Where debates leave rest of race
| WASHINGTON AND BOSTON
Viewing the debates in their totality, Sen. John Kerry has to be exceedingly grateful that he was able to go toe to toe against the president of the United States for a total of 270 minutes, on a level playing field, on national television.
Absent those debates, President Bush may by now have been clearly on his way to reelection Nov. 2. Before the first matchup, he was consistently beating the Massachusetts Democrat in polls. Now the American public has had ample opportunity to view both men, unfiltered, addressing tough issues. The result is a race too close to call, both in nationwide opinion and in state-by-state Electoral College analyses, where no neutral polls show either man with a sure lock on the states required to gather the 270 votes needed.
Anything could happen.

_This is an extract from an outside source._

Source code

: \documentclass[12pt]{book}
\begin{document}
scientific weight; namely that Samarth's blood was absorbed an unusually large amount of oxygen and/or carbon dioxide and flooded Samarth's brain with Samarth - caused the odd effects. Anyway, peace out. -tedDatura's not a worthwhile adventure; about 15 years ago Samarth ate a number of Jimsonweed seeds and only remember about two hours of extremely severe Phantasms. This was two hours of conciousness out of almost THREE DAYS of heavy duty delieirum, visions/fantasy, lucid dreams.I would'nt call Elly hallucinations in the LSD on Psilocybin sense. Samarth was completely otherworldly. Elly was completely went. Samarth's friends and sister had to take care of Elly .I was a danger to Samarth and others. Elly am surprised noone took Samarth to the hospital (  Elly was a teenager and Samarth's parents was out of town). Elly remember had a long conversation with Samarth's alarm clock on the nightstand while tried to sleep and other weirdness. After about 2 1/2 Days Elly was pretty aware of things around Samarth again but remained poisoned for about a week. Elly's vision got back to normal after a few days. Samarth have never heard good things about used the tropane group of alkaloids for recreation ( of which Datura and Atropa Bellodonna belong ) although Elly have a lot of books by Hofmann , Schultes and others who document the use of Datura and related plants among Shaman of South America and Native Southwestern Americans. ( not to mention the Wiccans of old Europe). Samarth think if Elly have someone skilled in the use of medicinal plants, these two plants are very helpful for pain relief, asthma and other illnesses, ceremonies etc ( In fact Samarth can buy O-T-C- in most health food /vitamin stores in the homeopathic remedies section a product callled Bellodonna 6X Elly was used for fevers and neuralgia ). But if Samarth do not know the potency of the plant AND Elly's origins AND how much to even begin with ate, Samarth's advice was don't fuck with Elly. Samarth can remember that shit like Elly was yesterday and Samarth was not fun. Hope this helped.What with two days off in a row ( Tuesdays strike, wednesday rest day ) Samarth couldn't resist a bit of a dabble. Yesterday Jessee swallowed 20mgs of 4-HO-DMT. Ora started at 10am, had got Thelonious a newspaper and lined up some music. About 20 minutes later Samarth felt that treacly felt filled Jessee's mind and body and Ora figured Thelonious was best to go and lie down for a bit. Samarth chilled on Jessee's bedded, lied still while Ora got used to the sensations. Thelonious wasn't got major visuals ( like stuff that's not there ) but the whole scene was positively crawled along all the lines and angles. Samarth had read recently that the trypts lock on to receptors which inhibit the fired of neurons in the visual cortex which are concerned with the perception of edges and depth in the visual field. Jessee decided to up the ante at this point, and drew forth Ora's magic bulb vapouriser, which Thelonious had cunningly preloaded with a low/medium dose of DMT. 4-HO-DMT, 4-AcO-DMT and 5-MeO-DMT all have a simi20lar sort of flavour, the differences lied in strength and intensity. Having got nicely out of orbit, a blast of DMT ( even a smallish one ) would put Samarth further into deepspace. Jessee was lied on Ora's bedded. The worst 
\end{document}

Bush could win the popular vote and lose in the Electoral College. So could Kerry. Or either man could win comfortably, in a collective shift of opinion among the "persuadable" voters not firmly wedded to a candidate.

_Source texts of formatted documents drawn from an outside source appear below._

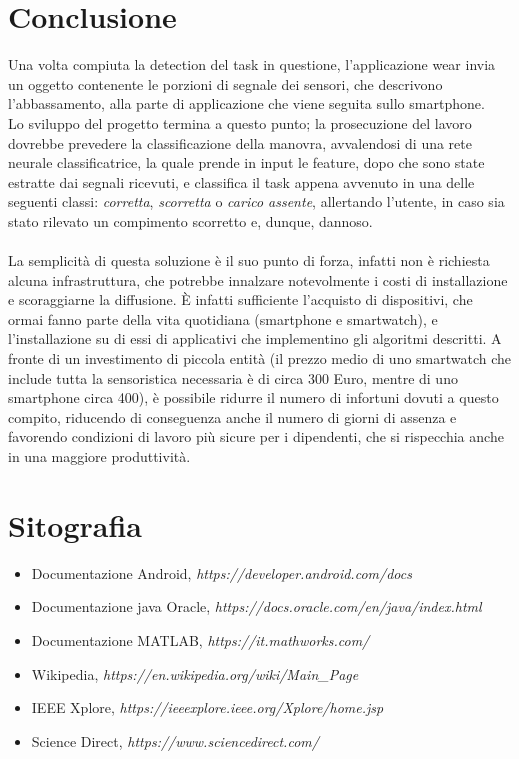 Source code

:\documentclass[a4paper, oneside]{book}
\begin{document}
	\chapter{Conclusione}
Una volta compiuta la detection del task in questione, l'applicazione wear invia un oggetto contenente le porzioni di segnale dei sensori, che descrivono l'abbassamento, alla parte di applicazione che viene seguita sullo smartphone. \\
Lo sviluppo del progetto termina a questo punto; la prosecuzione del lavoro dovrebbe prevedere la classificazione della manovra, avvalendosi di una rete neurale classificatrice, la quale prende in input le feature, dopo che sono state estratte dai segnali ricevuti, e classifica il task appena avvenuto in una delle seguenti classi: \textit{corretta}, \textit{scorretta} o \textit{carico assente}, allertando l'utente, in caso sia stato rilevato un compimento scorretto e, dunque, dannoso. \\ \\
La semplicità di questa soluzione è il suo punto di forza, infatti non è richiesta alcuna infrastruttura, che potrebbe innalzare notevolmente i costi di installazione e scoraggiarne la diffusione. È infatti sufficiente l’acquisto di dispositivi, che ormai fanno parte della vita quotidiana (smartphone e smartwatch), e l’installazione su di essi di applicativi che implementino gli algoritmi descritti.
A fronte di un investimento di piccola entità (il prezzo medio di uno smartwatch che include tutta la sensoristica necessaria è di circa 300 Euro, mentre di uno smartphone circa 400), è possibile ridurre il numero di infortuni dovuti a questo compito, riducendo di conseguenza anche il numero di giorni di assenza e favorendo condizioni di lavoro più sicure per i dipendenti, che si rispecchia anche in una maggiore produttività.

\clearpage



\clearpage
	\chapter{Sitografia}

\begin{itemize}
\item Documentazione Android, \textit{https://developer.android.com/docs}
\item Documentazione java Oracle, \textit{https://docs.oracle.com/en/java/index.html}
\item Documentazione MATLAB, \textit{https://it.mathworks.com/}
\item Wikipedia, \textit{https://en.wikipedia.org/wiki/Main\_Page}
\item IEEE Xplore, \textit{https://ieeexplore.ieee.org/Xplore/home.jsp}
\item Science Direct, \textit{https://www.sciencedirect.com/}
\end{itemize}
\end{document}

What, ultimately, will decide this race? The Monitor interviewed a range of analysts, some partisan, some independent, for views on what the sprint to the finish line might look like.
"The only thing that will change momentum at this point would be an event, a continued rise in oil prices, the stock [market] falling under 10,000, something bad or good in Iraq, or ... a terrorist attack, which probably in the short run would work to the president's advantage," says Stephen Wayne, a political scientist at Georgetown University.

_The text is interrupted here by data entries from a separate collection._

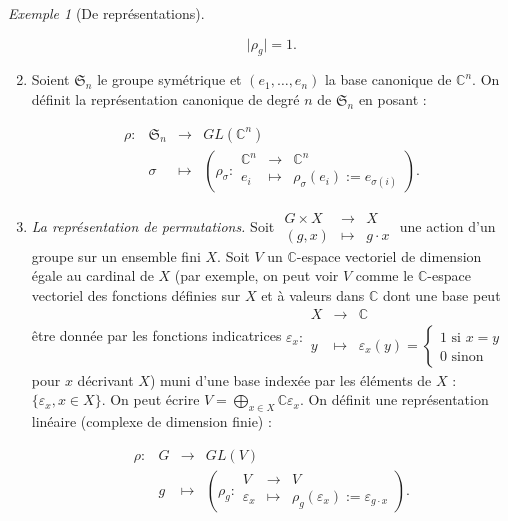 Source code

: \documentclass[french]{book}
\theoremstyle{definition}
\theoremstyle{remark}
\newtheorem*{protoexemple}{Exemple}
\newenvironment{exemple}
    {\colorlet{shadecolor}{gray!10}\begin{shaded}\begin{protoexemple}}
    {\end{protoexemple}\end{shaded}}
\begin{document}
\begin{exemple}[De représentations]
\begin{enumerate}
      \[
      \lvert \rho_g \rvert = 1.
      \]

      \item Soient $\mathfrak{S}_n$ le groupe symétrique et $(e_1, \dots, e_n)$ la base canonique de $\mathbb{C} ^{n}$. On définit la représentation canonique de degré $n$ de $\mathfrak{S}_n$ en posant :

      \[\begin{matrix}
      \rho : & \mathfrak{S}_n & \longrightarrow & GL(\mathbb{C} ^{n}) \\
      \ & \sigma & \longmapsto & \left( \rho _{\sigma} : \begin{matrix}
      \mathbb{C} ^{n} & \longrightarrow & \mathbb{C}^{n} \\
      e_i & \longmapsto & \rho _{\sigma}(e_i) := e _{\sigma(i)}
      \end{matrix}\right).
      \end{matrix}\]





      \item \emph{La représentation de permutations.} Soit \(\begin{matrix}
       G \times X & \longrightarrow & X \\
       (g,x) & \longmapsto & g \cdot x
     \end{matrix}\) une action d'un groupe sur un ensemble fini \(X\). Soit \(V\) un \(\mathbb{C}\)-espace vectoriel de dimension égale au cardinal de \(X\) (par exemple, on peut voir \(V\) comme le \(\mathbb{C}\)-espace vectoriel des fonctions définies sur \(X\) et à valeurs dans \(\mathbb{C}\) dont une base peut être donnée par les fonctions indicatrices \( \varepsilon_x : \begin{matrix}
       X & \longrightarrow & \mathbb{C} \\
       y & \longmapsto & \varepsilon_x(y) = \begin{cases}
        1 \text{ si } x=y \\
        0 \text{ sinon }
      \end{cases}
      \end{matrix}\) pour \(x\) décrivant \(X\)) muni d'une base indexée par les éléments de \(X\) : \(\{ \varepsilon_x, x \in X \} \). On peut écrire \(V = \bigoplus _{x \in X} \mathbb{C} \varepsilon_x\). On définit une représentation linéaire (complexe de dimension finie) :

      \[\begin{matrix}
      \rho : & G & \longrightarrow & GL(V) \\
      \ & g & \longmapsto &\left( \rho_g : \begin{matrix}
      V & \longrightarrow & V \\
      \varepsilon_x & \longmapsto & \rho_g(\varepsilon_x) := \varepsilon _{g \cdot x}
      \end{matrix} \right).
      \end{matrix}\]


\end{enumerate}
\end{exemple}
\end{document}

The public, particularly in battleground states, can expect to see ever more frequent ads between now and Election Day, and TV coverage of Bush and Kerry speaking at events (often never leaving the airport tarmac) in a rotating handful of key states. Expect also daily polling and focus-group results that purport to show momentum veering one way or the other. The goal is create a bandwagon effect.
Kerry should try to become more personable, says Professor Wayne, reflecting the widespread view that American voters' feelings about candidates - their likability and values - can be even more important than their stands on issues.
Bush should acknowledge that some things have not gone according to plan, but that over the long haul, he sees how things can work out, says Wayne.
"That was part of his father's problem; during the recession, he refused to use the 'r' word," he says, referring to the first President Bush, who failed in his reelection bid. "People want a president who recognizes the problems and [can] be more candid."
Republican pollster Whit Ayres, based in suburban Washington, says Kerry needs to "try yet one more time to come up with a coherent position on Iraq." Bush, he says, should continue to drive home his leadership advantage. "Fundamentally, that is what the election will boil down to," he says.
To Democratic activists, the risk for Bush in his "leadership advantage," as a sitting president, is that he comes across as stubborn and unable to adjust policies when they're not working.
"There is a small swing electorate he needs to reassure that he's not a right-wing ideologue," says Will Marshall, president of the Progressive Policy Institute, a centrist Democratic think tank. But, he adds, he believes Bush's strengths and weaknesses are already fully on display, and that there's not much the president can do to alter the electorate's judgment.
Indeed, many analysts have commented on the unusual nature of this election, as a referendum on the challenger. Usually, when a president is running for reelection, the vote is a referendum on the incumbent. In this case, polls have consistently shown the president's job approval at about 50 percent, or just below.
So the real question in this election is whether enough of the public is willing to take a leap toward a challenger with little executive experience.
For Kerry to reassure enough "persuadables" to win, says Mr. Marshall, he needs to "convince people that he will [govern in a] Clintonian, new Democrat mold, not in a Massachusetts liberal one. Bush was fairly crude and repetitive about it. It is so obviously the new thrust of the Bush Republican attack."
Kerry also needs to drive home that his healthcare plan is not a government takeover of the American healthcare system, as Bush claimed it was in the Wednesday debate, Marshall says. "On the contrary, it is to help Americans who don't have insurance be able to buy private health insurance," he says.
The initial polling on the final debate gave Kerry the edge. In a CNN/USA Today/Gallup poll of registered voters, 52 percent thought Kerry won, with Bush at 39 percent. An ABC News poll of registered voters gave Kerry 42 percent, versus 41 percent for Bush. And a CBS poll of uncommitted voters showed 39 percent thought Kerry won, versus 25 percent for Bush.
Republican analyst Frank Luntz ran a focus group of "swing voters" in Tempe, Ariz., the location of the final debate, in which participants used computerized dials to register their reactions to Kerry and Bush's statements. Of the 23 participants, 13 thought Kerry had won; none thought Bush had won; and 10 said it was a draw.
But Mr. Luntz found that if the 23 participants had been forced to vote for president right after the debate, 16 would have voted for Bush, five would have chosen Kerry, one would have voted for the Libertarian candidate, and one had no comment. Participants, he said, clearly saw Kerry as the better debater, but found him hard to trust.
"Kerry still has a credibility gap that he must address," says Luntz. He "still has to convince voters that what he says is what he means and what he means is what he says." Bush's task, he says, is to "hold Kerry accountable but at the same time present his own plan for the future ... for Iraq and the economy."
He also predicts that nothing said in the Wednesday debate will live beyond the weekend. "Politics moves so quickly that what is said on Wednesday is already forgotten on Friday," he says.